Dataset entries
# # #

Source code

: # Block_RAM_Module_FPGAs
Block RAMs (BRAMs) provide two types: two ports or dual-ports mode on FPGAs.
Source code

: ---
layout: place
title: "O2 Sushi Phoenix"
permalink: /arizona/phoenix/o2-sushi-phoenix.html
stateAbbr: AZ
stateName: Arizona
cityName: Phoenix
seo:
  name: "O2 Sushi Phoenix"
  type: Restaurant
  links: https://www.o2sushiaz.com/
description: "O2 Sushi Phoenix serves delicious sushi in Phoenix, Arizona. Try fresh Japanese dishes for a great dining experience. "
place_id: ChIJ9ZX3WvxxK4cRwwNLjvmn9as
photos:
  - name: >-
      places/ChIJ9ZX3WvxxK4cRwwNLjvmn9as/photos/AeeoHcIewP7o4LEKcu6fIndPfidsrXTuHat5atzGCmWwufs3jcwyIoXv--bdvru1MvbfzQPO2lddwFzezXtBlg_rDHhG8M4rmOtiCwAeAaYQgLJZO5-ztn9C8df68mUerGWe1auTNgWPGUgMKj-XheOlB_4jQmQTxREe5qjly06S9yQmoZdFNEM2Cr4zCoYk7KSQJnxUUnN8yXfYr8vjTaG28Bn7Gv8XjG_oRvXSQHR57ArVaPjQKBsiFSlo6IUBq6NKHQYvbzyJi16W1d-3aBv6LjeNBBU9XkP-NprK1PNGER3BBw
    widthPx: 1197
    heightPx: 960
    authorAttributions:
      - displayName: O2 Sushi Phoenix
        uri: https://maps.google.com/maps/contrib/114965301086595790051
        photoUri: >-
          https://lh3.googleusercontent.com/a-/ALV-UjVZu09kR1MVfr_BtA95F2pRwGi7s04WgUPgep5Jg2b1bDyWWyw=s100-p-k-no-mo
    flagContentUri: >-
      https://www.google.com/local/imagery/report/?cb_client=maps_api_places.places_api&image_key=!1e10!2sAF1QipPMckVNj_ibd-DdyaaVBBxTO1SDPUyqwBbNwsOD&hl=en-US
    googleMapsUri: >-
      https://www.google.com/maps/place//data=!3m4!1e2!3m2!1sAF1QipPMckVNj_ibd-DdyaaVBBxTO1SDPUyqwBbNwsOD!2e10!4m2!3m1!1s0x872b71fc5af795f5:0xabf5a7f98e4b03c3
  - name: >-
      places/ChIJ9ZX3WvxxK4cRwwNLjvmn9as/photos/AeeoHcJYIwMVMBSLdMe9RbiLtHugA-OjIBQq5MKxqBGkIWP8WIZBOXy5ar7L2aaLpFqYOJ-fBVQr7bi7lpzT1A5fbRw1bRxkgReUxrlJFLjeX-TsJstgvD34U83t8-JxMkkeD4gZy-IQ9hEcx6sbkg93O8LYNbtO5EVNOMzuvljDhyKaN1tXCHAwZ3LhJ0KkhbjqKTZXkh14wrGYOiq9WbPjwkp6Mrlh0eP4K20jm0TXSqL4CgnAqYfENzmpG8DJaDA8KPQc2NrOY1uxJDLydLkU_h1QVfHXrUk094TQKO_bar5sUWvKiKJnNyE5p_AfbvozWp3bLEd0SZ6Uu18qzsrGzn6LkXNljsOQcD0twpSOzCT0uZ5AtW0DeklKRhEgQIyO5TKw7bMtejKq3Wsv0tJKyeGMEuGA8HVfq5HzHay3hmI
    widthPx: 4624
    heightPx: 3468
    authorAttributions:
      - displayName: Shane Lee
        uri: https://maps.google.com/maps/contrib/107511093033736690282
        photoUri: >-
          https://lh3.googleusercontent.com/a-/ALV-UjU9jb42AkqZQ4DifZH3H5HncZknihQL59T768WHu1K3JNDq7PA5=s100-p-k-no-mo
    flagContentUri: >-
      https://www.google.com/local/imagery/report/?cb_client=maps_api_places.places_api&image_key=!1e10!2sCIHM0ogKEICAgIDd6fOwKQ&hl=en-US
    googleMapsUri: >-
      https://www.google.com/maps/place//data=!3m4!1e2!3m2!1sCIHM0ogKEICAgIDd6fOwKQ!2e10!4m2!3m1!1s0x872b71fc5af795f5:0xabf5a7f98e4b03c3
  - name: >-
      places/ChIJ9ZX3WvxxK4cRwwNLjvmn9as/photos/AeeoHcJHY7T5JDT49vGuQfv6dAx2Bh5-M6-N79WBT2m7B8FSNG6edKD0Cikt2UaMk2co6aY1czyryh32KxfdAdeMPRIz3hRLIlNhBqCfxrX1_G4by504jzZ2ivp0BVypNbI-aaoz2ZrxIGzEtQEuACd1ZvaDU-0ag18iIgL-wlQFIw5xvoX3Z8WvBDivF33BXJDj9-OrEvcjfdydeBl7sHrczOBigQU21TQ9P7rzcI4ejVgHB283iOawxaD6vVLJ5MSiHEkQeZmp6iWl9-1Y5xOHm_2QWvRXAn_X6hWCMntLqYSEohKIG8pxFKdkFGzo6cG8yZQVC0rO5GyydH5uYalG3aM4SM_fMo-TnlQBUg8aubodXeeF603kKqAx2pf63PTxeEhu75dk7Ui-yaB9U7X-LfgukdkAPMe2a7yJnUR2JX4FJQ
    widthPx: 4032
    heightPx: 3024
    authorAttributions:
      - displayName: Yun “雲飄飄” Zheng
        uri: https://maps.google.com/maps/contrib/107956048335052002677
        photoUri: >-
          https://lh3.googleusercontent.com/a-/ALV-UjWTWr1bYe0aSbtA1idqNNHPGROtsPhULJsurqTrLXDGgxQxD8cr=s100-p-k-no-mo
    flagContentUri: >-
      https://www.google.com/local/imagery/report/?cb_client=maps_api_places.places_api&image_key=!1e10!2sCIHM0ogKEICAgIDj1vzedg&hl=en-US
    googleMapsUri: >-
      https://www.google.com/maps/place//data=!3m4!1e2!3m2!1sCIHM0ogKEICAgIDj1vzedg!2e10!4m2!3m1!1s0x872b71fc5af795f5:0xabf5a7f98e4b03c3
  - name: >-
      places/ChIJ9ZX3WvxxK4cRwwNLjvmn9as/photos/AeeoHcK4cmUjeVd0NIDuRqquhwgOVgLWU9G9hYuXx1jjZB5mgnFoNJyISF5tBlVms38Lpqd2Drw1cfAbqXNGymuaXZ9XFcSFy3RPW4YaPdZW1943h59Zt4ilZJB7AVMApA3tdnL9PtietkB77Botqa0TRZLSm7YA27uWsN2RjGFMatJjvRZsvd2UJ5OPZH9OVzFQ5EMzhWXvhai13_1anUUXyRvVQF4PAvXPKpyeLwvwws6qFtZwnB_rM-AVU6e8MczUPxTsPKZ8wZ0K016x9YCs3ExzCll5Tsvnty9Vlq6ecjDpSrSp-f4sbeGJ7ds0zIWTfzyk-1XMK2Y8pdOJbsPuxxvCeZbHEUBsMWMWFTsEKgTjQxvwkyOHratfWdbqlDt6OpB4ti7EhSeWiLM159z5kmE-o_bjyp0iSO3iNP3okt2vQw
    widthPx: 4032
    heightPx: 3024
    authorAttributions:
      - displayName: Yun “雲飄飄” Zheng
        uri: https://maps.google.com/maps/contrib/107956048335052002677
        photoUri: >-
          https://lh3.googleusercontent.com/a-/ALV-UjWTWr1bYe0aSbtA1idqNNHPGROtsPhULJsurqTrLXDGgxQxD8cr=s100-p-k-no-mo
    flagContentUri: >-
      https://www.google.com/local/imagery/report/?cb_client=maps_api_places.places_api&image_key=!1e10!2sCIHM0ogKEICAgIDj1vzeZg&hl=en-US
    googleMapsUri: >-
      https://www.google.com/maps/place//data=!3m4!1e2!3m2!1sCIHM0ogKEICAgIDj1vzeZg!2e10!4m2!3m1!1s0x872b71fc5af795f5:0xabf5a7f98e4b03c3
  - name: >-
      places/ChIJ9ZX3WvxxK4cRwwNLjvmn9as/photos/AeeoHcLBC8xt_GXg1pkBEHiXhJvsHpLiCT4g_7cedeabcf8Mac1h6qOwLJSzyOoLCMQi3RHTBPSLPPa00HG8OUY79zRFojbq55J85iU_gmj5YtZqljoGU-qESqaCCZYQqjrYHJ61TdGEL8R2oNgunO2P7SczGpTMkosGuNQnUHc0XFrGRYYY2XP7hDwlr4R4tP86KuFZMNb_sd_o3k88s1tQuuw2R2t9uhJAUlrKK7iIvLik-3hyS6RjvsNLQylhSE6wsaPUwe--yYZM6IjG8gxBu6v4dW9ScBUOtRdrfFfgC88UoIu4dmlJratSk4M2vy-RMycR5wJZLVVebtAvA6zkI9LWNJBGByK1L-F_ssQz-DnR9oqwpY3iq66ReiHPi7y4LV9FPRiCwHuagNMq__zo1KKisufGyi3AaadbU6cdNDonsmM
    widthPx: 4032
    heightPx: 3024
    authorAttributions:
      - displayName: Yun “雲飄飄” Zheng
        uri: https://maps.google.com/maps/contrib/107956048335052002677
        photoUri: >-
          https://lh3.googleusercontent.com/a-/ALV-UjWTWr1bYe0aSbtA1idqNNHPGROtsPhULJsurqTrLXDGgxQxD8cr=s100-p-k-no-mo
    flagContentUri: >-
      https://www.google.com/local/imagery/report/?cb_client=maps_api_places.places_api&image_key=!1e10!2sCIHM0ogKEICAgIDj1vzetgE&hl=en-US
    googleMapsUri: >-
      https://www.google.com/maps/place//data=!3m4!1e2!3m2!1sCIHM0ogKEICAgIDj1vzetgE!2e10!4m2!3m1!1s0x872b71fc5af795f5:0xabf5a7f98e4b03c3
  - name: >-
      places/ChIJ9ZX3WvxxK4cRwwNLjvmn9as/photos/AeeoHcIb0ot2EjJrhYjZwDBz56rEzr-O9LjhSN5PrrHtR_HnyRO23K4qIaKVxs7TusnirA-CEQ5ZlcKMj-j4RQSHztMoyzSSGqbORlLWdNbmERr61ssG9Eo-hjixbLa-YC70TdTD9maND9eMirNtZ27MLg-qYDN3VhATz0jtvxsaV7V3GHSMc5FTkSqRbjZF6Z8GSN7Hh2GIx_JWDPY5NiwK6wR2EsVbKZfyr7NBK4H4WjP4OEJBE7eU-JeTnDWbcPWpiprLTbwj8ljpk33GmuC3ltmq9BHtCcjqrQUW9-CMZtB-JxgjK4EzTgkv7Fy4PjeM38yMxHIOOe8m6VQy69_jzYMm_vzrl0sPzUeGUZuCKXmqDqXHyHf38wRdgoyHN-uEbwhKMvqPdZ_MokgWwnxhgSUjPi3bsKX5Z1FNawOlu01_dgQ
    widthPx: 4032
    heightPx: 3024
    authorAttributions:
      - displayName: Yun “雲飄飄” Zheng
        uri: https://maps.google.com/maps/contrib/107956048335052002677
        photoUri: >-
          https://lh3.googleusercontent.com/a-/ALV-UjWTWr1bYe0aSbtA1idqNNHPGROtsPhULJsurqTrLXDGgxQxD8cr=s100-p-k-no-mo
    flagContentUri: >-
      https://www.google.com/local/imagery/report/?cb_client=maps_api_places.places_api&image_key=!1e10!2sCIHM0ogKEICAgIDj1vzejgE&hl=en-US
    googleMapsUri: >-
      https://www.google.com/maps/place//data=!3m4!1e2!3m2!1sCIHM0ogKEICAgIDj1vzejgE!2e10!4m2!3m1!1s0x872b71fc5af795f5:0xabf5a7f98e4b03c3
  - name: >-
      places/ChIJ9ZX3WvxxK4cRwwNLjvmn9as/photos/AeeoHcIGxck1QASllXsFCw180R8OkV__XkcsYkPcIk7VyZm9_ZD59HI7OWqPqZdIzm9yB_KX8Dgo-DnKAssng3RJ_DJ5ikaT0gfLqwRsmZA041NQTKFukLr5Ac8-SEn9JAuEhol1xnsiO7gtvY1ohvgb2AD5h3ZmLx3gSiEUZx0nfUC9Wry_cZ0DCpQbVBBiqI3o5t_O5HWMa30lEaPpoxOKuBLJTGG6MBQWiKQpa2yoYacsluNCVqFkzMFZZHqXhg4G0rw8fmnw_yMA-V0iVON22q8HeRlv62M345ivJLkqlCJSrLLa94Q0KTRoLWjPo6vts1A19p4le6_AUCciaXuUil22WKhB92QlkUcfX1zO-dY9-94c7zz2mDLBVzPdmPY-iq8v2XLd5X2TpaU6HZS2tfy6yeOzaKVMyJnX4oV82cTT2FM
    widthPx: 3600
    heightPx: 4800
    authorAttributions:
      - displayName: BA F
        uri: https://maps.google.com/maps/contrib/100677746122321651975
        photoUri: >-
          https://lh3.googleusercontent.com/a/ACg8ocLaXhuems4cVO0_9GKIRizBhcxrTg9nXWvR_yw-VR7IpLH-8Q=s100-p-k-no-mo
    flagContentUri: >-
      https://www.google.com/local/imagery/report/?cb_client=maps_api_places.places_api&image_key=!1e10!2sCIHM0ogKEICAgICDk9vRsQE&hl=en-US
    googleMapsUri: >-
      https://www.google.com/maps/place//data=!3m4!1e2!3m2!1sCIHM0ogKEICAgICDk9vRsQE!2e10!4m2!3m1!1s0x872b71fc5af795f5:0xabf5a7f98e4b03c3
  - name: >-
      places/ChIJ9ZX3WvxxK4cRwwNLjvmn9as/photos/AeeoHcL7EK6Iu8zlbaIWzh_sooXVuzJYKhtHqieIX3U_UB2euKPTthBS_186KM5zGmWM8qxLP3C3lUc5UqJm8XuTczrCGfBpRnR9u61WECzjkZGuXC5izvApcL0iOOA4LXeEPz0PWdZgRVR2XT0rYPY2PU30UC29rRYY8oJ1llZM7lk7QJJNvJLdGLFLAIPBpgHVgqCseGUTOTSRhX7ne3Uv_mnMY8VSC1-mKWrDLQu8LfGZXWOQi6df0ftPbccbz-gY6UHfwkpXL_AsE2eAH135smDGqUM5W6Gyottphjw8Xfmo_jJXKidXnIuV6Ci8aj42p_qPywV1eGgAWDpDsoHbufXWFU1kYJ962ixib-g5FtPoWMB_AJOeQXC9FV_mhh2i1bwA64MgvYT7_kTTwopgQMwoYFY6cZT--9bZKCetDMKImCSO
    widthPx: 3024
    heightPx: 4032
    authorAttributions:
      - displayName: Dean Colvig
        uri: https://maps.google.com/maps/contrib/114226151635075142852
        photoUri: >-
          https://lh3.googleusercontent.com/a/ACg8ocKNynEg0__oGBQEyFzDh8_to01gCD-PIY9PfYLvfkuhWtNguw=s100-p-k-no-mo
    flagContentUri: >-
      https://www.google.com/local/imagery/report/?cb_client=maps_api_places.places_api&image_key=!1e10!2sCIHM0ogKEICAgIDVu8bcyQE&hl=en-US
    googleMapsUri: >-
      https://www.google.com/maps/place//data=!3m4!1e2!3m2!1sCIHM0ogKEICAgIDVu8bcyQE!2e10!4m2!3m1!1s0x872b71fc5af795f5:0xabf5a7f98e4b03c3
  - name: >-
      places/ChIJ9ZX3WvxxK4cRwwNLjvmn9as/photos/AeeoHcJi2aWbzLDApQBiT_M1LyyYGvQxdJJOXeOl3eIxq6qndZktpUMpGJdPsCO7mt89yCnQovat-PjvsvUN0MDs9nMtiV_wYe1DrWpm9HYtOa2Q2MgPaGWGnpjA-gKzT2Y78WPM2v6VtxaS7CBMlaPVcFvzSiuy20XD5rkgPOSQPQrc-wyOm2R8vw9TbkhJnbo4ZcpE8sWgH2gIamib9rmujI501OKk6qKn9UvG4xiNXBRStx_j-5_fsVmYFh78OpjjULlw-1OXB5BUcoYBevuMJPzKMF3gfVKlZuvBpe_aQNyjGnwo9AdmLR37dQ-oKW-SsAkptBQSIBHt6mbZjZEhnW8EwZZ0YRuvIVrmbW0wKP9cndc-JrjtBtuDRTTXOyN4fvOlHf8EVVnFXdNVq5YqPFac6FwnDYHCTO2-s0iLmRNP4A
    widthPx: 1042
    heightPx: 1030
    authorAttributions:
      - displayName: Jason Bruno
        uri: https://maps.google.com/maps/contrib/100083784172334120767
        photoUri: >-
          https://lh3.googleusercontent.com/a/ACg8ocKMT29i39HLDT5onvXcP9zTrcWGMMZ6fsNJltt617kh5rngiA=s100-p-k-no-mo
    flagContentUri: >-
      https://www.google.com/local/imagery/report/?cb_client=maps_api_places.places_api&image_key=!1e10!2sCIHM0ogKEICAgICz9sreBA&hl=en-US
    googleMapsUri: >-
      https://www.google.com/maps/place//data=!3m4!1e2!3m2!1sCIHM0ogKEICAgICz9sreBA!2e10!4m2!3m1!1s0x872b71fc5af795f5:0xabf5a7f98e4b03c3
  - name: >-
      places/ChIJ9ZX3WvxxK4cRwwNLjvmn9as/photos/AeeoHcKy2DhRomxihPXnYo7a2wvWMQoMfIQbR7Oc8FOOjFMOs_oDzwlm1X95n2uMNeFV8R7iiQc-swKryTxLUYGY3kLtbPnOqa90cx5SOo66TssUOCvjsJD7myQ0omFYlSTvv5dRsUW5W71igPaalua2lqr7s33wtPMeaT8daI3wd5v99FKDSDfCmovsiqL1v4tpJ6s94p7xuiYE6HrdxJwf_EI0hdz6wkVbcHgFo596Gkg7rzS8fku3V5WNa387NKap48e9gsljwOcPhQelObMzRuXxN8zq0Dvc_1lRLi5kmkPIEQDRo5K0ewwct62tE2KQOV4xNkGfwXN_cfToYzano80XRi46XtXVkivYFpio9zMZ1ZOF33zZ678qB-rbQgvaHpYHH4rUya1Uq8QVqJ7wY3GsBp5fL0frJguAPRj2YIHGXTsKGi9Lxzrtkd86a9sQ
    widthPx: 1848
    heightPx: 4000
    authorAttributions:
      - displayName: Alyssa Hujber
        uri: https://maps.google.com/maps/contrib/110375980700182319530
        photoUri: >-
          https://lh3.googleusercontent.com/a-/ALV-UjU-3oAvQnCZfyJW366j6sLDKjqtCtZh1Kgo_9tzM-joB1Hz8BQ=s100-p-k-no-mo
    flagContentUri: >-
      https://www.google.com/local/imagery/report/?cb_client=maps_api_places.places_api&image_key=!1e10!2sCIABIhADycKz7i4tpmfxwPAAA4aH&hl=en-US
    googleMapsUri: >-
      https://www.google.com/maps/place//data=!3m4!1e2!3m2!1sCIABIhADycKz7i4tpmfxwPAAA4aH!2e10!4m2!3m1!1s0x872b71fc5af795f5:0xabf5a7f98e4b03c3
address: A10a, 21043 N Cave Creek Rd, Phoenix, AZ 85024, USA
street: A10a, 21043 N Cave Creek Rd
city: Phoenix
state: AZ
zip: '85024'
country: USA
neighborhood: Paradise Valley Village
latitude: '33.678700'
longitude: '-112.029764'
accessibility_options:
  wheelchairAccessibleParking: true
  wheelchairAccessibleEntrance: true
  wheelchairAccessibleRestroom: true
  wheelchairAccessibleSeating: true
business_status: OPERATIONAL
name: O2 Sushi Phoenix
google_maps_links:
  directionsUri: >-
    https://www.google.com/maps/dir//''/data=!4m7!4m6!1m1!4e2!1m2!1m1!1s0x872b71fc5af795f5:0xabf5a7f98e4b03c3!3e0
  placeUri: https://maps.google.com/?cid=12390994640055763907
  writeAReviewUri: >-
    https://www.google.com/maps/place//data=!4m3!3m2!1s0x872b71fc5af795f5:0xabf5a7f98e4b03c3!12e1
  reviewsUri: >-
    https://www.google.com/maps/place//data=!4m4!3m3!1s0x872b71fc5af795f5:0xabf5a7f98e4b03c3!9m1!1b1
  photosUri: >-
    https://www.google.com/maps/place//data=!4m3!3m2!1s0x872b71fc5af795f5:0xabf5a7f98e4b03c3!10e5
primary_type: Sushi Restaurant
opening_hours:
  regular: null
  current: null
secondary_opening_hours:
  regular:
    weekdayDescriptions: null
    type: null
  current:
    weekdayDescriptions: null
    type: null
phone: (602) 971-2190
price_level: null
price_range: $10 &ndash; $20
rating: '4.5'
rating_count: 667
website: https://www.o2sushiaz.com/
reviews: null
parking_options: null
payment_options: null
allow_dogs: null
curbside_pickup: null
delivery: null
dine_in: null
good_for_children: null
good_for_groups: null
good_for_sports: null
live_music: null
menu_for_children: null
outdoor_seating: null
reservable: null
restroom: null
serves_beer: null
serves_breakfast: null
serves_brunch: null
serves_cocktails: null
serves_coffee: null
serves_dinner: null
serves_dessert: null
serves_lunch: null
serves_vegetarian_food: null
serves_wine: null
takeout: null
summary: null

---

# # #

• [Exercise instructions]
Filter the records above, keeping each line that contains the word "Creek".

• [Answer for this exercise]
address: A10a, 21043 N Cave Creek Rd, Phoenix, AZ 85024, USA
street: A10a, 21043 N Cave Creek Rd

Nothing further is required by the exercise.